JOSEPH HAN HAD NEVER SPOKEN to the new choir director. Deacon Kim, a whispy mechanic and baritone, had told Joseph that the young man worked hard to support himself even though he came from a boojah family and could have easily sponged off his father’s wealth. Joseph approved of this. He himself had been born into a rich household but had labored since youth. Occasionally, he wondered what would have happened to him if it hadn’t been for the war—would he have gone to the university like his elder brothers or stayed home and loafed as the youngest son? Joseph had not become rich in America, certainly, and didn’t have much to show for his life, but he had worked diligently since he was sixteen. He liked the looks of Charles Hong: thin and sober looking. He didn’t wear a necktie or a suit. Leah had mentioned that he didn’t even own a car.

Joseph had come to the choir rehearsal room this Sunday to talk to Charles Hong, because of Leah, of course. This was the fourth Sunday in a row that she had missed church. She’d been going to work, doing mostly sewing, because she’d lost her voice and couldn’t talk to the customers. She’d had a terrible cold the first half of the month, then lately she had been suffering from a stomach virus. This past week, he had made her stay home on Thursday and Friday, because she had been looking wan and feeble. She had lost weight. If she didn’t get better soon, he would get permission to close the store and take her to the doctor himself.

This afternoon, Tina, Chul, and the baby boy, Timothy, were flying into New York, and Casey and Unu were coming to the house. Timothy was finally coming. Ever since Joseph had gone to San Francisco to see his grandson, he had been feeling more hopeful. But oddly, Leah had been worsening. It wasn’t like her to go to work and skip church when she wasn’t feeling well. In their twenty-six years of marriage, she might’ve missed church only a handful of times, if that. Even Elder Shim had noted her absence. He had asked about her.

Joseph hadn’t always wanted to go to church. It was Leah’s faith that had moved him to accept Yesu Christo as his personal savior and redeemer. Joseph’s first wife had not been a Christian. But she had been a fine person, and perhaps she might have become a believer. The minister said that the only people who were saved were those who accepted Jesus and turned their lives from sin. Before she had the chance to hear the gospel, she had been taken from him. What happened to her? Joseph had always wanted to ask his minister that but lost his nerve whenever he had the opportunity.

Joseph entered the choir room, and several people greeted him right away. He bowed back at them. Charles was seated in the front part of the room behind a small wooden desk—a rough-hewn thing salvaged from the street.

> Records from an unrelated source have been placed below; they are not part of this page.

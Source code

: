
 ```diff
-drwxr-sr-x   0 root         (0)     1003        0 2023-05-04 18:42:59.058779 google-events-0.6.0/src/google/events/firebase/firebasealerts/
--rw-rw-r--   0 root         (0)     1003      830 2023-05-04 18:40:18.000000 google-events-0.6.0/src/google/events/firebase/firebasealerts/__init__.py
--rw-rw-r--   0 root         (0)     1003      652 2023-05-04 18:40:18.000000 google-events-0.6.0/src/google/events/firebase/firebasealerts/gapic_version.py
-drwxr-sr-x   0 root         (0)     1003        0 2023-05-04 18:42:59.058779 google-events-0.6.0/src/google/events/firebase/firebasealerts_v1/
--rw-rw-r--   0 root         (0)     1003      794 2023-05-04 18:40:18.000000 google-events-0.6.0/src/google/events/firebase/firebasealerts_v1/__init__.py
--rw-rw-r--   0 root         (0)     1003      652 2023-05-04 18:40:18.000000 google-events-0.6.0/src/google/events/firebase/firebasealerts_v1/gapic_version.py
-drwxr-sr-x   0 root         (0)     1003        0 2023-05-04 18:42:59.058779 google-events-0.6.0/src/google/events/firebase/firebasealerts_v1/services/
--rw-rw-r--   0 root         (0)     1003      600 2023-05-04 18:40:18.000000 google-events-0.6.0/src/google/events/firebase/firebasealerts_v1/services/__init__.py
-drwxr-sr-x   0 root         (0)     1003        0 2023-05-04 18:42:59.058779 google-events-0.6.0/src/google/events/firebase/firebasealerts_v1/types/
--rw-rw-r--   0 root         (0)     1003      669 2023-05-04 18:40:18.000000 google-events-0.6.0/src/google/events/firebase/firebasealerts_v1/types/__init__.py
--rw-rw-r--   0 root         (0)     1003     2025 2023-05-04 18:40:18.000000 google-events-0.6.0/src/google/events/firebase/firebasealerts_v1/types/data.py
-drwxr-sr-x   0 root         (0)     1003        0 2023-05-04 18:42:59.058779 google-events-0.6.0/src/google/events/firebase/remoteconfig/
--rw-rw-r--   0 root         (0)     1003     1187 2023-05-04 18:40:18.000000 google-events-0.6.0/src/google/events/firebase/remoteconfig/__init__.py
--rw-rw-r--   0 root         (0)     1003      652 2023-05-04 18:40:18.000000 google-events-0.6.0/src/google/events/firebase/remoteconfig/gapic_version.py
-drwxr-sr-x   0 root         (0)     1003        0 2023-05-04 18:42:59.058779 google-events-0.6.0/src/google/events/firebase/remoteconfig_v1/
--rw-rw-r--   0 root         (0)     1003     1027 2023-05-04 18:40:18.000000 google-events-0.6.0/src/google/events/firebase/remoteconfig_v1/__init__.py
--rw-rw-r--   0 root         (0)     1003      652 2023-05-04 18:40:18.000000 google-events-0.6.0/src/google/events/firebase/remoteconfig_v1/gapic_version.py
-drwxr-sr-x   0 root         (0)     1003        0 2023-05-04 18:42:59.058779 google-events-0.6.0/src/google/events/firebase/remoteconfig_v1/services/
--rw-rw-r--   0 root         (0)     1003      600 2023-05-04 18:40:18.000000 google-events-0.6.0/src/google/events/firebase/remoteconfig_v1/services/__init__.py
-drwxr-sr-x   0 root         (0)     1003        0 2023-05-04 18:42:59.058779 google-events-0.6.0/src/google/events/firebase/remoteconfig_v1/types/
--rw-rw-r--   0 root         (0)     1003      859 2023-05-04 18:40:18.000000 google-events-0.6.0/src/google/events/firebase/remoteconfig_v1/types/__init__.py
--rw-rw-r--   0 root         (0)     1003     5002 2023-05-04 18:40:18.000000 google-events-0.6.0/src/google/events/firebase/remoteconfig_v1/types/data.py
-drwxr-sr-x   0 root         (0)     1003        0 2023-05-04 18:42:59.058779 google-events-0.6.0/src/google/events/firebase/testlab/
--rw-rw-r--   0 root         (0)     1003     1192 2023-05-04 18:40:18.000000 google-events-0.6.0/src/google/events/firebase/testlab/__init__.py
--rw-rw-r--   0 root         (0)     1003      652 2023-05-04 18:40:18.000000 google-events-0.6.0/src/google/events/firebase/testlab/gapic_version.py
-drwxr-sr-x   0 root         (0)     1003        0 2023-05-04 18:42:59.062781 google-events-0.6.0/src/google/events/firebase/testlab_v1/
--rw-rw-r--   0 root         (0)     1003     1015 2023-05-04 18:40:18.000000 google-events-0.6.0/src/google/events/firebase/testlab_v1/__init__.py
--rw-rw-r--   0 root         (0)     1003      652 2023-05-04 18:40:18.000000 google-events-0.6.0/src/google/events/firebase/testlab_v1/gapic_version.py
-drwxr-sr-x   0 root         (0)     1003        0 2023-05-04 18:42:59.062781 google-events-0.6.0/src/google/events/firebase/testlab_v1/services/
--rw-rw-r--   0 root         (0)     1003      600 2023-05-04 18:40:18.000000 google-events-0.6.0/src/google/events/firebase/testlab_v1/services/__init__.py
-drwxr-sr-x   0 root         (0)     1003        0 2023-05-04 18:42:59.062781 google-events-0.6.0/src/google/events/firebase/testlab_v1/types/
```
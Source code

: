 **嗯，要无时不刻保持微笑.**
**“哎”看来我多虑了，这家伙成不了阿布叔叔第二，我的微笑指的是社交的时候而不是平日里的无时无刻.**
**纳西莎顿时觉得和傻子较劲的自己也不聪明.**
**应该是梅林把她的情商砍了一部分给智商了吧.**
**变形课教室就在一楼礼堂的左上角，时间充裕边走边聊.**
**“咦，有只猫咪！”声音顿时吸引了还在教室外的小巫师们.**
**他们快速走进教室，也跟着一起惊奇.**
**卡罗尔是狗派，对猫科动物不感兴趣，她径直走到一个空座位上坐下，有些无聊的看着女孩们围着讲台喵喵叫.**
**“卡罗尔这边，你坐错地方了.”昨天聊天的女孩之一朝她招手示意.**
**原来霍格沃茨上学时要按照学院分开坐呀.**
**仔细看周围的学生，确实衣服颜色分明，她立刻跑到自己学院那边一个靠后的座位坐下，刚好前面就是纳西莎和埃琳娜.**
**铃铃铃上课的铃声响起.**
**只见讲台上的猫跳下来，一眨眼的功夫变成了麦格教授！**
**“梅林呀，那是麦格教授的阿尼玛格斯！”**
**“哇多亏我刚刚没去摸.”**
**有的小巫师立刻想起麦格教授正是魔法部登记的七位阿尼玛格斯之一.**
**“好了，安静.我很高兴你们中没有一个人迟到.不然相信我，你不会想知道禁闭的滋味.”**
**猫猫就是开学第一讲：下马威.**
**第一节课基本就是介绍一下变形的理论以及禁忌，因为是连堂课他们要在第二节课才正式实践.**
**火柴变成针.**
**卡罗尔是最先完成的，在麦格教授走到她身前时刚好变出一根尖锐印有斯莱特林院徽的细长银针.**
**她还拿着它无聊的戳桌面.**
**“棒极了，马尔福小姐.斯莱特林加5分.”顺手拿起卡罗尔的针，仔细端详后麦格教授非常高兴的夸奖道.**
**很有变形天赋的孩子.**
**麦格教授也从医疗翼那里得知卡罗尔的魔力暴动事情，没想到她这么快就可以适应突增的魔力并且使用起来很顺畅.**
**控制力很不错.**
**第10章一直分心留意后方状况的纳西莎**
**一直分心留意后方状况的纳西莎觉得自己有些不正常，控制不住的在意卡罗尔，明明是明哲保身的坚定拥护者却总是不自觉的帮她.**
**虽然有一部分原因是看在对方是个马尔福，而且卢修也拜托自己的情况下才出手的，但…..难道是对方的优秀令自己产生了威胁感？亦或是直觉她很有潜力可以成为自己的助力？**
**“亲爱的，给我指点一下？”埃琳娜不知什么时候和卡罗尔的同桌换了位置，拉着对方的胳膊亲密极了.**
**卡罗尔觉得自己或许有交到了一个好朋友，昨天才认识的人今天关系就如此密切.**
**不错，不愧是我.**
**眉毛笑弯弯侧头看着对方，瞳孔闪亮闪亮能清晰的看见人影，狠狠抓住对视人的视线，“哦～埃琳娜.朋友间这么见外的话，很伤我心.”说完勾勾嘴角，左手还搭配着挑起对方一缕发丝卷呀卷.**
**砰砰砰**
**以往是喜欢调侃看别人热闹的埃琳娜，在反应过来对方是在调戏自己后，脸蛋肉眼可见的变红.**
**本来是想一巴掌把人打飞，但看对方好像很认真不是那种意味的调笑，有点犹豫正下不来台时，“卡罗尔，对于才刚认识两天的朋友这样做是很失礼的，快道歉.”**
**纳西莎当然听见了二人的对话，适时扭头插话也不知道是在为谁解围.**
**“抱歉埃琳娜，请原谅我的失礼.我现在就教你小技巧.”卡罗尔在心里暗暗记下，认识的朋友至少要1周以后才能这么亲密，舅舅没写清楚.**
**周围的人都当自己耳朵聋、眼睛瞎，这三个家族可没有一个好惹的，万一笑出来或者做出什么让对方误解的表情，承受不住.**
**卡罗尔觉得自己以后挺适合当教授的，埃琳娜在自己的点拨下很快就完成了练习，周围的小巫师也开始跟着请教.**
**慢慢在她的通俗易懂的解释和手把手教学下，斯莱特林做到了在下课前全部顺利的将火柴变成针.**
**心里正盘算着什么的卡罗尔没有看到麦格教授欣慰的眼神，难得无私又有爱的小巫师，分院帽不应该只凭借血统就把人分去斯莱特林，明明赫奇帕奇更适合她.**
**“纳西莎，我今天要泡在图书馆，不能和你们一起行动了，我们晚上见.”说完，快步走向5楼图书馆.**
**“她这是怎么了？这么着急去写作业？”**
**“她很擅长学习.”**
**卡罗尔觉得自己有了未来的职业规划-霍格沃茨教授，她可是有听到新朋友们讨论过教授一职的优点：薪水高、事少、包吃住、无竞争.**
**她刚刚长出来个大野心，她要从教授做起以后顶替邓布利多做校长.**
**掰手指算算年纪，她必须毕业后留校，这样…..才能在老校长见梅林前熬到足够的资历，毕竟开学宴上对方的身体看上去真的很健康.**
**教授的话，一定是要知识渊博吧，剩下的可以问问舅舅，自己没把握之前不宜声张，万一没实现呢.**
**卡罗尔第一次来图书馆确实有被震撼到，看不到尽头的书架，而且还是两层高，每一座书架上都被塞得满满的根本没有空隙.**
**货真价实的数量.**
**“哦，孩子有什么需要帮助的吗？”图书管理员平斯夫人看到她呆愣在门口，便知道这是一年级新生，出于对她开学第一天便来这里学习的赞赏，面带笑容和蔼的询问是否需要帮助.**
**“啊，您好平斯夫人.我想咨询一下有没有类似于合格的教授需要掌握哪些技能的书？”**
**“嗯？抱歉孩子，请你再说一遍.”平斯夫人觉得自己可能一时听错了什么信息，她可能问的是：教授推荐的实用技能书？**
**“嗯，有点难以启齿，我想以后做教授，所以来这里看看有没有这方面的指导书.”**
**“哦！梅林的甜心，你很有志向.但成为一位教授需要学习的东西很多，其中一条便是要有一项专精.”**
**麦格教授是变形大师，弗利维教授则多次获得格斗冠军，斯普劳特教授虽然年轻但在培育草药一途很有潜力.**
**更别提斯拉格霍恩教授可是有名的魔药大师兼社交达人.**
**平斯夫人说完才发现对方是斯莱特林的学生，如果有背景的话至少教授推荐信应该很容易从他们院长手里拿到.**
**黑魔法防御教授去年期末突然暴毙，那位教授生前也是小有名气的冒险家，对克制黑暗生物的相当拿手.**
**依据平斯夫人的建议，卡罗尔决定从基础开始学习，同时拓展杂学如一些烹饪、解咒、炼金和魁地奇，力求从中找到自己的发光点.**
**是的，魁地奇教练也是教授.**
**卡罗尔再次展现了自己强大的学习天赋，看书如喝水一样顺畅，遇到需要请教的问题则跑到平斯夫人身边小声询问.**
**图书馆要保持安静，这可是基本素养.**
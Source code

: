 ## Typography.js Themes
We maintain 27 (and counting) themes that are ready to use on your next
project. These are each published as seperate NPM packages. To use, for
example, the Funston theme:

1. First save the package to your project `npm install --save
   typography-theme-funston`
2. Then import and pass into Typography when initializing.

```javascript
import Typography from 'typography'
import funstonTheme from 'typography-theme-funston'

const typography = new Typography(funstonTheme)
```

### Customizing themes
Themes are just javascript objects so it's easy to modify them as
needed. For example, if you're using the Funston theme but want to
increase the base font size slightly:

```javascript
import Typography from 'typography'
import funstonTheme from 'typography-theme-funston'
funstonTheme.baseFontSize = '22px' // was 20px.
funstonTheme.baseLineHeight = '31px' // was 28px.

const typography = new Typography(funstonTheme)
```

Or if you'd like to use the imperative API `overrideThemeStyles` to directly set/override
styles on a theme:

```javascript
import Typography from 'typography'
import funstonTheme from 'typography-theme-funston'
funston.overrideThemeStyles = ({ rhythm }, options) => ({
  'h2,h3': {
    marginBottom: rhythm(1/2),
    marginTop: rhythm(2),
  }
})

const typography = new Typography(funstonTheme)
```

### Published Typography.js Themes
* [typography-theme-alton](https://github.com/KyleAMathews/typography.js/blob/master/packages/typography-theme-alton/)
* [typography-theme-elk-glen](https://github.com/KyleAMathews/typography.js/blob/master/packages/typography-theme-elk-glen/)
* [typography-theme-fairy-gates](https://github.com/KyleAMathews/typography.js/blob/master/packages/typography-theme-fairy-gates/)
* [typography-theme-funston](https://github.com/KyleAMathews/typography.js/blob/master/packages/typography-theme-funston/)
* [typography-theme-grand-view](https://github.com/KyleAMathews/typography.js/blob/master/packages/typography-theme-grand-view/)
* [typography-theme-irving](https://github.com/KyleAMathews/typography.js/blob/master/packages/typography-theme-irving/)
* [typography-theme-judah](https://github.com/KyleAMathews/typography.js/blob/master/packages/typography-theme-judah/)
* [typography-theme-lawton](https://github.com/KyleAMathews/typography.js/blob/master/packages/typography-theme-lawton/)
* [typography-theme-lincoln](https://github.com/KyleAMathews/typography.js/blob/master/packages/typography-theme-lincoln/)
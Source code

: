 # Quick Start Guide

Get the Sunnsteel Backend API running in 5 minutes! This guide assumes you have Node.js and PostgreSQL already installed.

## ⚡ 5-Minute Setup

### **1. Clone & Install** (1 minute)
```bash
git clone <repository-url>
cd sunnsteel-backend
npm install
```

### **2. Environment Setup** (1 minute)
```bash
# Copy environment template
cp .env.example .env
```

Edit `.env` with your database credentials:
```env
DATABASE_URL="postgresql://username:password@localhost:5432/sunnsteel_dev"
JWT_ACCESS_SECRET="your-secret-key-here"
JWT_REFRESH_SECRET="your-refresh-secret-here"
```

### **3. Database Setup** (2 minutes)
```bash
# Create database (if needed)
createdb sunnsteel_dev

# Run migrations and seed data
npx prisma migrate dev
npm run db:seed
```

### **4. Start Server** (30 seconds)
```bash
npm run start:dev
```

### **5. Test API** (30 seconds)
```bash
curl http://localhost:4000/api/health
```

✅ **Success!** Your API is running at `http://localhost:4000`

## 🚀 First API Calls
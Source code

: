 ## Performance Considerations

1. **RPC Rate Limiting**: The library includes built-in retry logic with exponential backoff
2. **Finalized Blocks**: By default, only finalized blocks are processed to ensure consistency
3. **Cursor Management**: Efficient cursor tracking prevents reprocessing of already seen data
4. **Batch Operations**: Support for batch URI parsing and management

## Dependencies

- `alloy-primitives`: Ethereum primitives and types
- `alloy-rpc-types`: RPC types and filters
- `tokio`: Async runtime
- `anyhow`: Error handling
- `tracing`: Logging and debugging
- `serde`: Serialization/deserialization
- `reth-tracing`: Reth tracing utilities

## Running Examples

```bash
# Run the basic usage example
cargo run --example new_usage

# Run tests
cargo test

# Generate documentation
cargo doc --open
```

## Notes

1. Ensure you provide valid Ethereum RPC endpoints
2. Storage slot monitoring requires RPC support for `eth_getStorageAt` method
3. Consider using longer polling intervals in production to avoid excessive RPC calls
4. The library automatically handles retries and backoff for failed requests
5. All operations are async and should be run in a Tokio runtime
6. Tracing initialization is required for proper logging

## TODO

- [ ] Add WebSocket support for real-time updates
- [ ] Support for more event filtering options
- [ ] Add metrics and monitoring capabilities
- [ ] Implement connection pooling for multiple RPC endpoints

Charles heard the approaching footsteps and looked up. He could hardly believe whom he saw. The man’s serious face appeared pleasant enough. It had been a month nearly since he had last seen Leah—though he’d hardly thought of anything but her since then. In his mind, she had become an imprisoned angel. All this time, he had been trying to figure out how to free her without putting her in danger. He might have thought that her husband could have killed her or taken her away but for the fact that for the past four Sundays, including this one, the soprano Kyung-ah Shin had explained that Leah was sick. It wasn’t possible to ask the friend anything beyond if she was all right, and Kyung-ah had volunteered no extra information. In the midst of his frequent reveries, Charles would occasionally come to his senses and recall that she was a long-married woman, someone who’d known nothing of the world except for her husband and two grown daughters. But she was evidently in love with him—Charles felt sure of that. But doubts surfaced inevitably: If she were the kind of woman who’d leave her aging husband after a lifetime of marriage, then would she be the woman Charles would or could love?